When optimizing assay conditions for B. quintana lldD, researchers should consider buffer composition, pH stability, and potential inhibitors. Unlike NAD-dependent LDHs that show direct correlation between NADH oxidation and enzyme activity, monitoring L-iLDH activity often requires more complex assay systems utilizing artificial electron acceptors like dichlorophenolindophenol (DCIP) or ferricyanide.

How evolutionarily conserved is the lldD gene across Bartonella species, and what implications does this have for research targeting this enzyme?

The lldD gene appears highly conserved across Bartonella species as well as other alpha-proteobacteria. Sequence analysis has shown significant homology among lldD genes from various Bartonella species, suggesting evolutionary importance in the genus . This conservation extends to the protein's functional domains, particularly the FMN-binding site and catalytic residues.

For researchers, this conservation offers several advantages:

• Primers and probes designed for B. quintana lldD may be applicable for detecting related genes in other Bartonella species

• Antibodies raised against recombinant B. quintana lldD may cross-react with homologous proteins from related species

• Functional insights gained from studying B. quintana lldD may be extrapolated to understand lactate metabolism in other pathogenic Bartonella species

The high degree of conservation also suggests that lldD plays an essential role in Bartonella metabolism and survival, making it a potential target for broad-spectrum anti-Bartonella therapeutics .

What expression systems have proven most effective for producing active recombinant B. quintana lldD, and what are the critical optimization parameters?

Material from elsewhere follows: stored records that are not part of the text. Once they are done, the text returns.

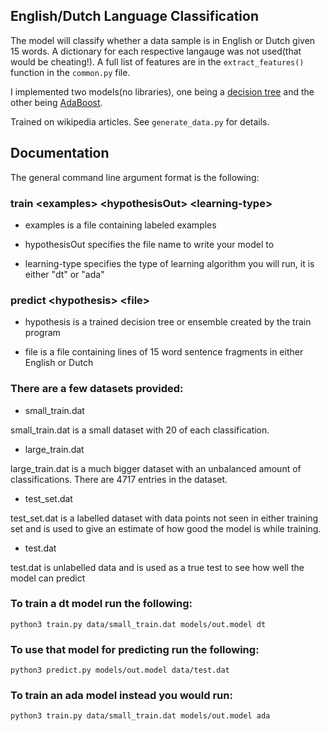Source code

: ## English/Dutch Language Classification

The model will classify whether a data sample is in English or Dutch given 15 words. A dictionary for each respective langauge was not used(that would be cheating!). A full list of features are in the `extract_features()` function in the `common.py` file.

I implemented two models(no libraries), one being a [decision tree](https://en.wikipedia.org/wiki/Decision_tree#:~:text=A%20decision%20tree%20is%20a,only%20contains%20conditional%20control%20statements.) and the other being [AdaBoost](https://en.wikipedia.org/wiki/AdaBoost).


Trained on wikipedia articles. See `generate_data.py` for details.

## Documentation

The general command line argument format is the following:

### train \<examples\> \<hypothesisOut\> \<learning-type\>

* examples is a file containing labeled examples

* hypothesisOut specifies the file name to write your model to

* learning-type specifies the type of learning algorithm you will run, it is either "dt" or "ada"

### predict \<hypothesis\> \<file\>
* hypothesis is a trained decision tree or ensemble created by the train program

* file is a file containing lines of 15 word sentence fragments in either English or Dutch


### There are a few datasets provided:
* small_train.dat

small_train.dat is a small dataset with 20 of each classification.

* large_train.dat

large_train.dat is a much bigger dataset with an unbalanced amount of classifications.
There are 4717 entries in the dataset.


* test_set.dat

test_set.dat is a labelled dataset with data points not seen in either training set and is used to give an estimate of how good the model is while training.

* test.dat

test.dat is unlabelled data and is used as a true test to see how well the model can predict


### To train a dt model run the following:

    python3 train.py data/small_train.dat models/out.model dt

### To use that model for predicting run the following:

    python3 predict.py models/out.model data/test.dat

### To train an ada model instead you would run:

    python3 train.py data/small_train.dat models/out.model ada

For membrane-associated proteins like B. quintana lldD, E. coli-based expression systems have been successfully employed, with BL21(DE3) strains commonly used for recombinant production . Based on studies with similar bacterial L-iLDHs, the following critical parameters should be considered for optimization:

• Expression vector selection: pET series vectors containing T7 promoters have shown good results for bacterial L-iLDHs, with pET28a(+) being particularly suitable due to its His-tag options for purification .

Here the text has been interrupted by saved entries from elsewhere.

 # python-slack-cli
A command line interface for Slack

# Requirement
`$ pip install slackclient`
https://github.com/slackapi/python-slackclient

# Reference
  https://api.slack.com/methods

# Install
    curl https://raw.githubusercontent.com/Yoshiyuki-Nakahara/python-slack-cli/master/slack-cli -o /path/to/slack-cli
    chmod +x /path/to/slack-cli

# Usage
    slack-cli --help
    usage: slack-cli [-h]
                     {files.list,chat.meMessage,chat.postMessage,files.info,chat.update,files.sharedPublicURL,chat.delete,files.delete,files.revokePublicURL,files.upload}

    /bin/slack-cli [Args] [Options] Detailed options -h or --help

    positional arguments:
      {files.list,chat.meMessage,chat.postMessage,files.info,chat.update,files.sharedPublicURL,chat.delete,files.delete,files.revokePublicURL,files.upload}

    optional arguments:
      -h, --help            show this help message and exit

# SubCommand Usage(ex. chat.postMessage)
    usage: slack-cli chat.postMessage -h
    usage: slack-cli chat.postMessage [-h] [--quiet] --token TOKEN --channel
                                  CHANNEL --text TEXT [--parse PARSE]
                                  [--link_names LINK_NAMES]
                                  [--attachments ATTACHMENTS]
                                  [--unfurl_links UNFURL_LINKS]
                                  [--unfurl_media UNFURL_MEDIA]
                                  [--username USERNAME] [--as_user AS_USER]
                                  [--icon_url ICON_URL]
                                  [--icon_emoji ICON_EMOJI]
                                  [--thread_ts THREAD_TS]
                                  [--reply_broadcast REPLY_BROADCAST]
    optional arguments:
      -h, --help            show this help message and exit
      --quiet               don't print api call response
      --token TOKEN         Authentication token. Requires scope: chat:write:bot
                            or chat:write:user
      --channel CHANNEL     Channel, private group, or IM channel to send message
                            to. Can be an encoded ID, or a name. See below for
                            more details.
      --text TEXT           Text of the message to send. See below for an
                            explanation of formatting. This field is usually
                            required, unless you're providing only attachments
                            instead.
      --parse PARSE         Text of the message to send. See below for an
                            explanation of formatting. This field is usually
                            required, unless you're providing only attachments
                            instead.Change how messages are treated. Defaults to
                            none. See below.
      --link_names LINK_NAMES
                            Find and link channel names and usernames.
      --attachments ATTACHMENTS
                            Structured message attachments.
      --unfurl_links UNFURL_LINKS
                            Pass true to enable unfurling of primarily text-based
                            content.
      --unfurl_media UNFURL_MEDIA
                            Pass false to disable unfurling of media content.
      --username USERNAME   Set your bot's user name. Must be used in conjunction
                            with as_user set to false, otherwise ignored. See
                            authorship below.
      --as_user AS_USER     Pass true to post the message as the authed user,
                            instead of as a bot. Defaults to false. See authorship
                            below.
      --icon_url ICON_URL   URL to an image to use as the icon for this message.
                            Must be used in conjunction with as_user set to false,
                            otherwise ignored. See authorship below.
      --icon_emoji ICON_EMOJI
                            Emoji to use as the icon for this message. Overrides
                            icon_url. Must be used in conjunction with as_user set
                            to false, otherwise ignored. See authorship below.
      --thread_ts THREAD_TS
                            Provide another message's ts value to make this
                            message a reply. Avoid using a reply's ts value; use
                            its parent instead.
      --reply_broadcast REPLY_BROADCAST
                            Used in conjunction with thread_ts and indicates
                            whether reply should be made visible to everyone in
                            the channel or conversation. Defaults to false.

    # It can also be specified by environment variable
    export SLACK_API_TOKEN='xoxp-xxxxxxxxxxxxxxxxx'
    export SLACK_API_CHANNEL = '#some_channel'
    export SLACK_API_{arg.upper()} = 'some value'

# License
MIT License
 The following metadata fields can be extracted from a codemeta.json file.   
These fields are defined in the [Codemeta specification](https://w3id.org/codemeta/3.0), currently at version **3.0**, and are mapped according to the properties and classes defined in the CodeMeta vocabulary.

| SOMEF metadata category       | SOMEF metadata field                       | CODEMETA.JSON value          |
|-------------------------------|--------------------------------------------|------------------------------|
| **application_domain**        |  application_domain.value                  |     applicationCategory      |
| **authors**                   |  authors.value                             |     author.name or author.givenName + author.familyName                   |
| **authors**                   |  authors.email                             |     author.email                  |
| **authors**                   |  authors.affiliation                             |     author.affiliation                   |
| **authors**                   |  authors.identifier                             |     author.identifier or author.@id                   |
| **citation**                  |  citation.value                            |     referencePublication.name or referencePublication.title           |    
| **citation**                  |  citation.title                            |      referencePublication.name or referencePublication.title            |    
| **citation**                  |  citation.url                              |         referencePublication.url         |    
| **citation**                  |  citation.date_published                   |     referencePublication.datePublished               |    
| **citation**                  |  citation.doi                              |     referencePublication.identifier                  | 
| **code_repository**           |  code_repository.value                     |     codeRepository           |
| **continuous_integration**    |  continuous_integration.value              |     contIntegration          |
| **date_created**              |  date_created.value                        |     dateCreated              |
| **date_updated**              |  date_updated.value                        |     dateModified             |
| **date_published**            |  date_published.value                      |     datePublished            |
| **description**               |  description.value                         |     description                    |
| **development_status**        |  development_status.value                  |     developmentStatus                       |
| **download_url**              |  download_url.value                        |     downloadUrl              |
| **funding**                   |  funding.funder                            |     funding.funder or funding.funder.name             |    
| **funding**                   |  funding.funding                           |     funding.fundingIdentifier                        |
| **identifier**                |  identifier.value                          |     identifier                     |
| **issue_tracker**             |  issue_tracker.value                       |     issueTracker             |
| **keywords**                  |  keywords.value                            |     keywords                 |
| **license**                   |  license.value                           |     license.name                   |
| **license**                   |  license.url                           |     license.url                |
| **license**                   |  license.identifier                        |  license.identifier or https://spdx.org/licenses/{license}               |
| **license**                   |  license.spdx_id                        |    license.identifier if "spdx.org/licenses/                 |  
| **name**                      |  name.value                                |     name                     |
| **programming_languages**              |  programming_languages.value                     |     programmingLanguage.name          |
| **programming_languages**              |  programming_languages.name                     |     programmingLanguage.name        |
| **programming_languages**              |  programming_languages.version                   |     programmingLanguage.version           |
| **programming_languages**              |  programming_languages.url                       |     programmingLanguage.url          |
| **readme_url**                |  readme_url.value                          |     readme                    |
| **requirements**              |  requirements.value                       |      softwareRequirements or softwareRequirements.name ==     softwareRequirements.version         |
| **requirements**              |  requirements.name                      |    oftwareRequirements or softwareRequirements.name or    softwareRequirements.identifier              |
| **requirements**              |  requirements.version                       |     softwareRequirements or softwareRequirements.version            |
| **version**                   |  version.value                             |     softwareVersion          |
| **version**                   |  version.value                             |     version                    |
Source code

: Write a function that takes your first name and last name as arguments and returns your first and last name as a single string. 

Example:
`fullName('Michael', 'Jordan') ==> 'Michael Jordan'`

• Induction conditions: IPTG concentration typically between 0.1-1.0 mM, with lower concentrations (0.1 mM) often yielding better results for membrane-associated proteins .

• Post-induction temperature: 37°C typically yields higher protein quantities but may lead to inclusion body formation. Lowering to 25-30°C often improves solubility .

• Induction duration: For membrane proteins like lldD, extended induction periods (24 hours) at lower temperatures may increase yield of properly folded protein .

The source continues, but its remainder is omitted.